The test suite validates micrograd's gradient computations by comparing them against PyTorch as a ground-truth oracle. This chapter explains the testing strategy, what the two test functions cover, and what edge cases they expose about the autograd engine's correctness.
The testing strategy in `test_engine.py` is called **oracle testing** or **reference implementation testing**: rather than hand-computing expected gradient values, the tests run the same computation in both micrograd and PyTorch and assert that the results match. This is powerful because PyTorch's autograd is battle-tested and correct; any discrepancy means micrograd has a bug.
For each test, the same arithmetic expression is written twice — once using `Value` objects and once using `torch.tensor` objects with `requires_grad=True`. Both forward passes produce equivalent scalar outputs, and both call `.backward()`. The test then compares `.grad` from the micrograd `Value`s against `.grad.item()` from the PyTorch tensors. PyTorch tensors are created with `dtype=torch.float64` to match Python's native float precision, reducing numerical noise in the comparison.
The `test_more_ops` function exercises a richer set of operations including division, negative exponents, and `relu` on negative values (the 'dead neuron' case). It also demonstrates **gradient accumulation at shared nodes**: the variable `d` is used in two separate sub-expressions, so its final gradient must be the sum of two contributions. The test verifies this is handled correctly by micrograd's `+=` accumulation in the backward closures.

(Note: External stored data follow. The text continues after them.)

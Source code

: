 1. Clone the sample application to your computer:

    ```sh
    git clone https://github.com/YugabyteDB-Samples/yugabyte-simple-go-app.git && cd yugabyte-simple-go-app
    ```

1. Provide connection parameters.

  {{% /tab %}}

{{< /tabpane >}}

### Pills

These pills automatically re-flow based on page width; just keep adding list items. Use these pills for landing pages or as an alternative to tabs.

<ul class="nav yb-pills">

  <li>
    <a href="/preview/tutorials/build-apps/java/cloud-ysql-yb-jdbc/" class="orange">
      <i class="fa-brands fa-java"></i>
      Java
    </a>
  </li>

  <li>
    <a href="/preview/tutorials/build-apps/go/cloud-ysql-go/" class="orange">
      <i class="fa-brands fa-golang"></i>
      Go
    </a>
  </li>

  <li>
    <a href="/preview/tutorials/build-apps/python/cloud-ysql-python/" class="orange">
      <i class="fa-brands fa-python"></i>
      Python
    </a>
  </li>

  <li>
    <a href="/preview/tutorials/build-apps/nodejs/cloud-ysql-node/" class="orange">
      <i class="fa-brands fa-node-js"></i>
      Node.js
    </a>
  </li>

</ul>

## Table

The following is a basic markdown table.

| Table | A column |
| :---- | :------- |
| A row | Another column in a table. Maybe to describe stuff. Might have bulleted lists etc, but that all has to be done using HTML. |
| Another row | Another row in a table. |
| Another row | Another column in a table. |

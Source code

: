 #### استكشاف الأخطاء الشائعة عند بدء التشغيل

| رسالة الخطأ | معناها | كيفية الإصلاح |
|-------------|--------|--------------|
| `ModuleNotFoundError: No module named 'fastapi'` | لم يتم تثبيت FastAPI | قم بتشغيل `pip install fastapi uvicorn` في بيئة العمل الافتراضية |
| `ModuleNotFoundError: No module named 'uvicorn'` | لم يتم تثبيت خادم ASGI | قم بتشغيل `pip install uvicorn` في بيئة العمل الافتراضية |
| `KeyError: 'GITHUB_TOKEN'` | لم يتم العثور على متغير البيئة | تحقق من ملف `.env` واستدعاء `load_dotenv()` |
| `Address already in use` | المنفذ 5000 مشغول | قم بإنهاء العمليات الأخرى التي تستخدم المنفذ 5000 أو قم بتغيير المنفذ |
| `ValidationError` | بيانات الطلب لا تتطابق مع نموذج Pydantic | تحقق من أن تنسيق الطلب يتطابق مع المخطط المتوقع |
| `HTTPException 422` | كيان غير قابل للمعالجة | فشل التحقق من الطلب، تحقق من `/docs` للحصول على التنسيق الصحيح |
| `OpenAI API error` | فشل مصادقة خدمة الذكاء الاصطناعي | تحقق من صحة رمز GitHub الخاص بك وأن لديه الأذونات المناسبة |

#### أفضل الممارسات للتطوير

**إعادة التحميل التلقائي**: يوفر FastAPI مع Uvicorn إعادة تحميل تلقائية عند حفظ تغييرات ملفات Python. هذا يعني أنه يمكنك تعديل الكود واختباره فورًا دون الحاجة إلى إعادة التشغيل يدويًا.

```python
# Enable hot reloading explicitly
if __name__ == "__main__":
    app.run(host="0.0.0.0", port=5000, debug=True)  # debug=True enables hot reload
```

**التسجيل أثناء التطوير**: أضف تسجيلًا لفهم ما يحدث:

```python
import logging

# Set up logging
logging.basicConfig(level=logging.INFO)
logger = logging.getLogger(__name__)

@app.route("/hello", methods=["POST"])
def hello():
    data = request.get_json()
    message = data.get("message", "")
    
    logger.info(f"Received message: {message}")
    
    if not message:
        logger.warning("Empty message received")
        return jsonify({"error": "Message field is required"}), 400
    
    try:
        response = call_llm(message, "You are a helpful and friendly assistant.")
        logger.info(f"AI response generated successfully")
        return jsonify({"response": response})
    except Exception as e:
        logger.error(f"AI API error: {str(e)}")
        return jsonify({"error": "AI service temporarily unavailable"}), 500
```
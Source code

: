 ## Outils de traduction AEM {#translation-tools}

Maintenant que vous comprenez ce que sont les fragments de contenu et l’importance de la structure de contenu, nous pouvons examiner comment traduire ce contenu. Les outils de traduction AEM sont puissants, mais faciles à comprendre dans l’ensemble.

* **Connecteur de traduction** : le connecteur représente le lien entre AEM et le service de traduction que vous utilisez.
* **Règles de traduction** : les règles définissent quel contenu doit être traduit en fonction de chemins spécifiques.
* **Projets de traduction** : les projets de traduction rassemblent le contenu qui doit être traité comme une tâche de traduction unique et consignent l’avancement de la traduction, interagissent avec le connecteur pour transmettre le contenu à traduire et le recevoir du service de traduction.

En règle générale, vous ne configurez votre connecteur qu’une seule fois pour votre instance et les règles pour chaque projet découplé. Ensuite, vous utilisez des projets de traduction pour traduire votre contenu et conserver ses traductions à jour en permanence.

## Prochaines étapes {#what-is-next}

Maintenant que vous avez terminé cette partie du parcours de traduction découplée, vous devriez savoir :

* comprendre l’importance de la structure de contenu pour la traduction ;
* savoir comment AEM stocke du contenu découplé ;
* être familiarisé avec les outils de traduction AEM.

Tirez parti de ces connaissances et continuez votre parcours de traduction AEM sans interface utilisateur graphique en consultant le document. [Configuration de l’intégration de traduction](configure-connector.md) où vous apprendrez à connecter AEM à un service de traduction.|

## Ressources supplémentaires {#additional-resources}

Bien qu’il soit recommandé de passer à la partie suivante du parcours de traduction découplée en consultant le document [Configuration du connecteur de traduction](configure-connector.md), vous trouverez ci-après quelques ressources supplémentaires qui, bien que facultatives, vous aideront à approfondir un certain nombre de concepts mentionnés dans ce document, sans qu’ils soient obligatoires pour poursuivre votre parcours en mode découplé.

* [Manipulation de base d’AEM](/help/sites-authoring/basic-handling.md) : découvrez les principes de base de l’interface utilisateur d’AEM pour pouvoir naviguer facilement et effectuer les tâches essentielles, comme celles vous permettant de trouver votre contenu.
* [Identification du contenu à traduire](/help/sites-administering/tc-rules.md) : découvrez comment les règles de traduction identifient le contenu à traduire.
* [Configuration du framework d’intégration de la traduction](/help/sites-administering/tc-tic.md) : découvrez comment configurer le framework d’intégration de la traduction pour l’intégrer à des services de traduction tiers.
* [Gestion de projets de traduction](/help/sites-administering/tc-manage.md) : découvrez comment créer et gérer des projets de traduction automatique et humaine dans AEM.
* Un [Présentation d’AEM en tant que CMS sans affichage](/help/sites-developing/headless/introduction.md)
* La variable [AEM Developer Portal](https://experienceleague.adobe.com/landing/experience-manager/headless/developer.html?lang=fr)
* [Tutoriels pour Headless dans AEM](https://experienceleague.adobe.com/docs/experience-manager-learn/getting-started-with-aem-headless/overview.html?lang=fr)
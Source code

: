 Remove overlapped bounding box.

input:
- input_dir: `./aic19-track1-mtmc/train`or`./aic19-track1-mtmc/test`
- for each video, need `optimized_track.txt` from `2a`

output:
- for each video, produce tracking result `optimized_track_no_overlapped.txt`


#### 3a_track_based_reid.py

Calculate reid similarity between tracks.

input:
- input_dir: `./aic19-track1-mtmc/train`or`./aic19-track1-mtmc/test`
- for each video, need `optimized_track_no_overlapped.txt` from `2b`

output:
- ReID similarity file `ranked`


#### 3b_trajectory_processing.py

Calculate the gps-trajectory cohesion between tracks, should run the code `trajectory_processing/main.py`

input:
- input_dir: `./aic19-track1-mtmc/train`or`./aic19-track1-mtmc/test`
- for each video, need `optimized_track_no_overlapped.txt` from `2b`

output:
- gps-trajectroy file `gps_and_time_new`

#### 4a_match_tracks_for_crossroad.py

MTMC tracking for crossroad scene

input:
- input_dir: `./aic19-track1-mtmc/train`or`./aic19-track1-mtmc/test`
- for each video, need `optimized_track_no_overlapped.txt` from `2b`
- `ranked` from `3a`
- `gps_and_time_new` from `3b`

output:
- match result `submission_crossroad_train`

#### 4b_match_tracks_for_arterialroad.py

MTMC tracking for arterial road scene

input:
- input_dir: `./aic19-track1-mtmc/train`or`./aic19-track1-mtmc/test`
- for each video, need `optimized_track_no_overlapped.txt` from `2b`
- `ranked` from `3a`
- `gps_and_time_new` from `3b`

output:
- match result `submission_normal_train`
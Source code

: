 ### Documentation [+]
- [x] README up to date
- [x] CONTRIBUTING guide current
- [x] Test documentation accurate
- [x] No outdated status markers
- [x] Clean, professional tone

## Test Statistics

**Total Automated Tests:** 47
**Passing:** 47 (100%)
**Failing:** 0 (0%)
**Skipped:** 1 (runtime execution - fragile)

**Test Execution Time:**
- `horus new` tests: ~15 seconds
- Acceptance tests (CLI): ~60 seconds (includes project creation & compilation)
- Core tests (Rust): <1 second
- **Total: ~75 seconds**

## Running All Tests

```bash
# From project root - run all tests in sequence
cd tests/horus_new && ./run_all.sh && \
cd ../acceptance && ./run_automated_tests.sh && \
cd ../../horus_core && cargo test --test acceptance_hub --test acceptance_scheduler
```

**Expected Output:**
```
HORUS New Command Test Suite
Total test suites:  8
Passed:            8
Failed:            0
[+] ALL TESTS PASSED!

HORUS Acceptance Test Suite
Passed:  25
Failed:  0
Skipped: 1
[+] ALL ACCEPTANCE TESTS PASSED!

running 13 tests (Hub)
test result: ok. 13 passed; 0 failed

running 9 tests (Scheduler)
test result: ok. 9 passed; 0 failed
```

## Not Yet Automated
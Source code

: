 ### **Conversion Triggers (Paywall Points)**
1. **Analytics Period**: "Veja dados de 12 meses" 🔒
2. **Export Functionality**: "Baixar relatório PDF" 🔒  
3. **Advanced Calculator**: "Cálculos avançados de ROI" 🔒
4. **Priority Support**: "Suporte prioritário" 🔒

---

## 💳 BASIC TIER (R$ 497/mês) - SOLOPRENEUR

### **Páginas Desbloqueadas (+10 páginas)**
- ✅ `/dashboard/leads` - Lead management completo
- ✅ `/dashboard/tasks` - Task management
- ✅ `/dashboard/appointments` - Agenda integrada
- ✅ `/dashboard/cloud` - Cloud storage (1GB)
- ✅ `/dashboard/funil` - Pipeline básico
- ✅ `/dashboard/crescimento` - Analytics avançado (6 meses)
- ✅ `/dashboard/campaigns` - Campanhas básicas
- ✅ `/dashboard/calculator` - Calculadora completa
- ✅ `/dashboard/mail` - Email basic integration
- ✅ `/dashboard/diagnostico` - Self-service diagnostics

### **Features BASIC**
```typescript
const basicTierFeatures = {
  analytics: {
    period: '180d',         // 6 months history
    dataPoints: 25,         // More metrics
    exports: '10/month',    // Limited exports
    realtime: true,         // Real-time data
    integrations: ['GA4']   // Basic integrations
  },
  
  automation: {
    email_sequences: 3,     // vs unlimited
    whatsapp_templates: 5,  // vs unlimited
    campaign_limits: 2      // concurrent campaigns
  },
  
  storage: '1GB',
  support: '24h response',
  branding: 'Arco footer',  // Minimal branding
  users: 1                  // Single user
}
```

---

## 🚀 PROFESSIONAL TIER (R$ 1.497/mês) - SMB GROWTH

The assertions in `test_more_ops` use `abs(val - ref) < tol` with `tol=1e-5` rather than exact equality. This tolerance is necessary because floating-point arithmetic is not associative — evaluating the same mathematical expression in a different order (as micrograd and PyTorch may do) can produce results that differ in the least significant bits. The tolerance is tight enough to catch real bugs while being loose enough to tolerate normal floating-point rounding. The `test_sanity_check` function, by contrast, uses exact equality checks, which works because the expressions are simple enough that both implementations follow the same evaluation path.